* Work to be completed
For each line below that holds "Distance", return the line as it stands.

* Recorded information
◆ ◆ ◆ ◆
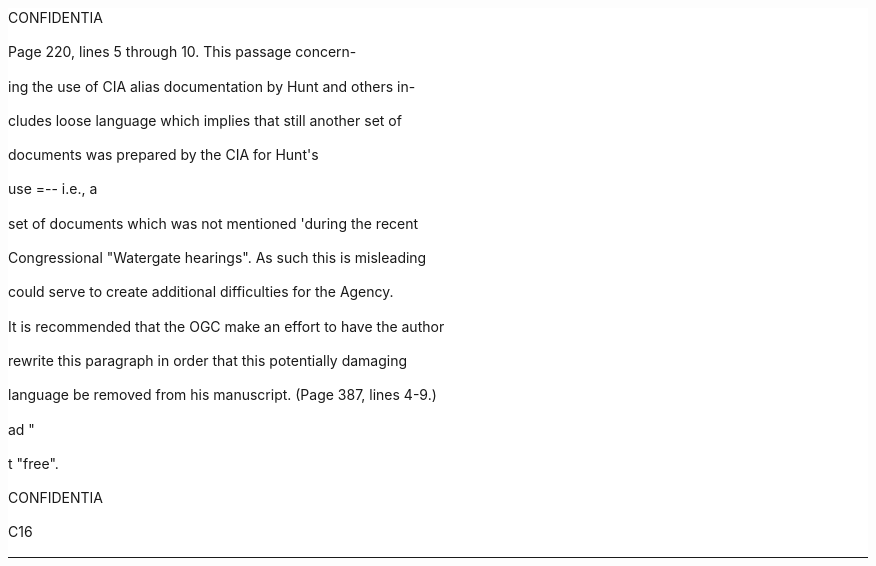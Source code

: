 CONFIDENTIA

Page 220, lines 5 through 10. This passage concern-

ing the use of CIA alias documentation by Hunt and others in-

cludes loose language which implies that still another set of

documents was prepared by the CIA for Hunt's

use =-- i.e., a

set of documents which was not mentioned 'during the recent

Congressional "Watergate hearings". As such this is misleading

could serve to create additional difficulties for the Agency.

It is recommended that the OGC make an effort to have the author

rewrite this paragraph in order that this potentially damaging

language be removed from his manuscript. (Page 387, lines 4-9.)

ad "

t "free".

CONFIDENTIA

C16

---

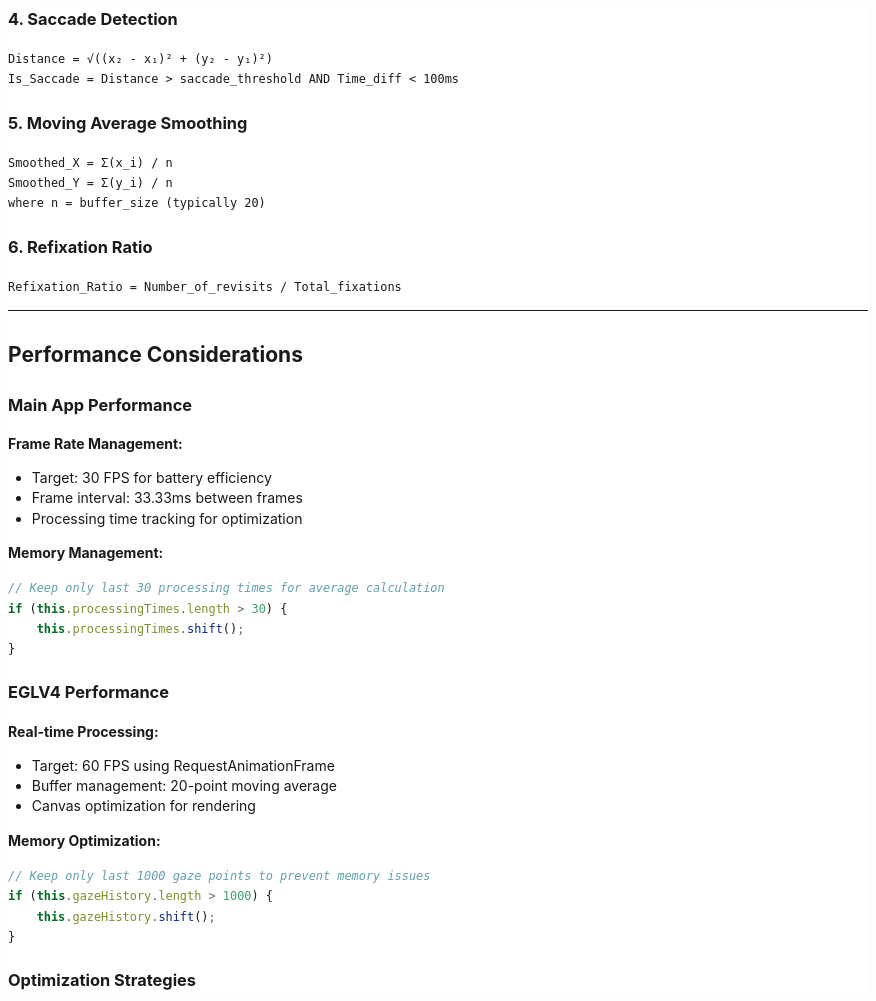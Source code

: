 ### 4. Saccade Detection
```
Distance = √((x₂ - x₁)² + (y₂ - y₁)²)
Is_Saccade = Distance > saccade_threshold AND Time_diff < 100ms
```

### 5. Moving Average Smoothing
```
Smoothed_X = Σ(x_i) / n
Smoothed_Y = Σ(y_i) / n
where n = buffer_size (typically 20)
```

### 6. Refixation Ratio
```
Refixation_Ratio = Number_of_revisits / Total_fixations
```

---

## Performance Considerations

### Main App Performance

**Frame Rate Management:**
- Target: 30 FPS for battery efficiency
- Frame interval: 33.33ms between frames
- Processing time tracking for optimization

**Memory Management:**
```typescript
// Keep only last 30 processing times for average calculation
if (this.processingTimes.length > 30) {
    this.processingTimes.shift();
}
```

### EGLV4 Performance

**Real-time Processing:**
- Target: 60 FPS using RequestAnimationFrame
- Buffer management: 20-point moving average
- Canvas optimization for rendering

**Memory Optimization:**
```javascript
// Keep only last 1000 gaze points to prevent memory issues
if (this.gazeHistory.length > 1000) {
    this.gazeHistory.shift();
}
```

### Optimization Strategies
◆ ◆ ◆ ◆
* Task answer
Distance = √((x₂ - x₁)² + (y₂ - y₁)²)
Is_Saccade = Distance > saccade_threshold AND Time_diff < 100ms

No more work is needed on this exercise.